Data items
Content starts

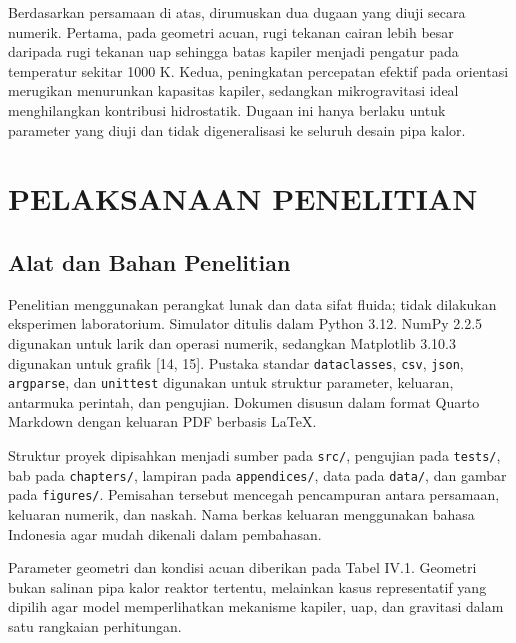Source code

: \documentclass[
  12pt,
  12pt,a4paper,oneside]{report}
\begin{document}
Berdasarkan persamaan di atas, dirumuskan dua dugaan yang diuji secara
numerik. Pertama, pada geometri acuan, rugi tekanan cairan lebih besar
daripada rugi tekanan uap sehingga batas kapiler menjadi pengatur pada
temperatur sekitar 1000 K. Kedua, peningkatan percepatan efektif pada
orientasi merugikan menurunkan kapasitas kapiler, sedangkan
mikrogravitasi ideal menghilangkan kontribusi hidrostatik. Dugaan ini
hanya berlaku untuk parameter yang diuji dan tidak digeneralisasi ke
seluruh desain pipa kalor.

\hypertarget{pelaksanaan-penelitian}{%
\chapter{PELAKSANAAN PENELITIAN}\label{pelaksanaan-penelitian}}

\hypertarget{alat-dan-bahan-penelitian}{%
\section{Alat dan Bahan Penelitian}\label{alat-dan-bahan-penelitian}}

Penelitian menggunakan perangkat lunak dan data sifat fluida; tidak
dilakukan eksperimen laboratorium. Simulator ditulis dalam Python 3.12.
NumPy 2.2.5 digunakan untuk larik dan operasi numerik, sedangkan
Matplotlib 3.10.3 digunakan untuk grafik {[}14, 15{]}. Pustaka standar
\texttt{dataclasses}, \texttt{csv}, \texttt{json}, \texttt{argparse},
dan \texttt{unittest} digunakan untuk struktur parameter, keluaran,
antarmuka perintah, dan pengujian. Dokumen disusun dalam format Quarto
Markdown dengan keluaran PDF berbasis LaTeX.

Struktur proyek dipisahkan menjadi sumber pada \texttt{src/}, pengujian
pada \texttt{tests/}, bab pada \texttt{chapters/}, lampiran pada
\texttt{appendices/}, data pada \texttt{data/}, dan gambar pada
\texttt{figures/}. Pemisahan tersebut mencegah pencampuran antara
persamaan, keluaran numerik, dan naskah. Nama berkas keluaran
menggunakan bahasa Indonesia agar mudah dikenali dalam pembahasan.

Parameter geometri dan kondisi acuan diberikan pada Tabel IV.1. Geometri
bukan salinan pipa kalor reaktor tertentu, melainkan kasus representatif
yang dipilih agar model memperlihatkan mekanisme kapiler, uap, dan
gravitasi dalam satu rangkaian perhitungan.
\end{document}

Content ends

• EXERCISE
Above this instruction are the records; retype exactly the lines from the one containing "digunakan untuk struktur" up to and including the one containing "persamaan, keluaran numerik, dan".

• RESULT OF THE EXERCISE
dan \texttt{unittest} digunakan untuk struktur parameter, keluaran,
antarmuka perintah, dan pengujian. Dokumen disusun dalam format Quarto
Markdown dengan keluaran PDF berbasis LaTeX.

Struktur proyek dipisahkan menjadi sumber pada \texttt{src/}, pengujian
pada \texttt{tests/}, bab pada \texttt{chapters/}, lampiran pada
\texttt{appendices/}, data pada \texttt{data/}, dan gambar pada
\texttt{figures/}. Pemisahan tersebut mencegah pencampuran antara
persamaan, keluaran numerik, dan naskah. Nama berkas keluaran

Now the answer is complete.